Abstract

An introduction to the GCIMS package, showing the most relevant functions and a proposed workflow. This includes loading demo samples, adding sample annotations, preprocessing the spectra, alignment, detecting peaks and regions of interest (ROIs), clustering of ROIs across samples, peak integration and building a peak table.

The GCIMS package allows you to import your Gas Chromatography - Ion Mobility Spectrometry samples, preprocess them, align them one to each other and build a peak table with the relevant features.

Enable parallellization of the workflow, here we use three cores:

# disable parallellization: (Useful for better error reporting)
#register(SerialParam(progressbar = show_progress_bar()), default = TRUE)

# enable parallellization with 3 workers (you can use more if you have them):
register(SnowParam(workers = 2, progressbar = show_progress_bar(), exportglobals = FALSE), default = TRUE)
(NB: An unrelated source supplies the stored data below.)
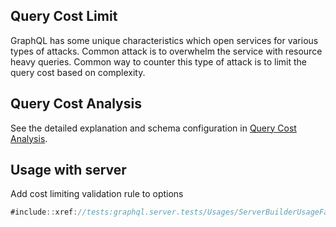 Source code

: ## Query Cost Limit

GraphQL has some unique characteristics which open services
for various types of attacks. Common attack is to overwhelm
the service with resource heavy queries. Common way to counter
this type of attack is to limit the query cost based on complexity.

## Query Cost Analysis

See the detailed explanation and schema configuration in
[Query Cost Analysis](xref://server:5-extensions/5-query-cost-analysis.md).

## Usage with server

Add cost limiting validation rule to options

```csharp
#include::xref://tests:graphql.server.tests/Usages/ServerBuilderUsageFacts.cs?s=Tanka.GraphQL.Server.Tests.Usages.ServerBuilderUsageFacts.Configure_Rules
```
This vignette will use a small dataset consisting of a mixture of three ketones.

Downloading the dataset

Download the “threeketones” dataset:

# The folder where we will download the samples:
samples_directory <- "threeketones"

# Download the ketones dataset:
tryCatch({
  download_three_ketones_dataset(samples_directory)
  message("Download successful")
}, error = function(e) {
  message("The download of the samples did not succeed. The vignette can't continue.")
  message(conditionMessage(e))
  knitr::knit_exit()
})
#> Download successful

Check that the files are downloaded:

list.files(samples_directory)
#> [1] "220221_102919.mea" "220228_114404.mea" "220505_110658.mea"

Import data

Please start by preparing an Excel spreadsheet (or a CSV/TSV file if you prefer) with your samples and their annotations. Please name the first column SampleID and the second column Filename. We will use those annotations in plots.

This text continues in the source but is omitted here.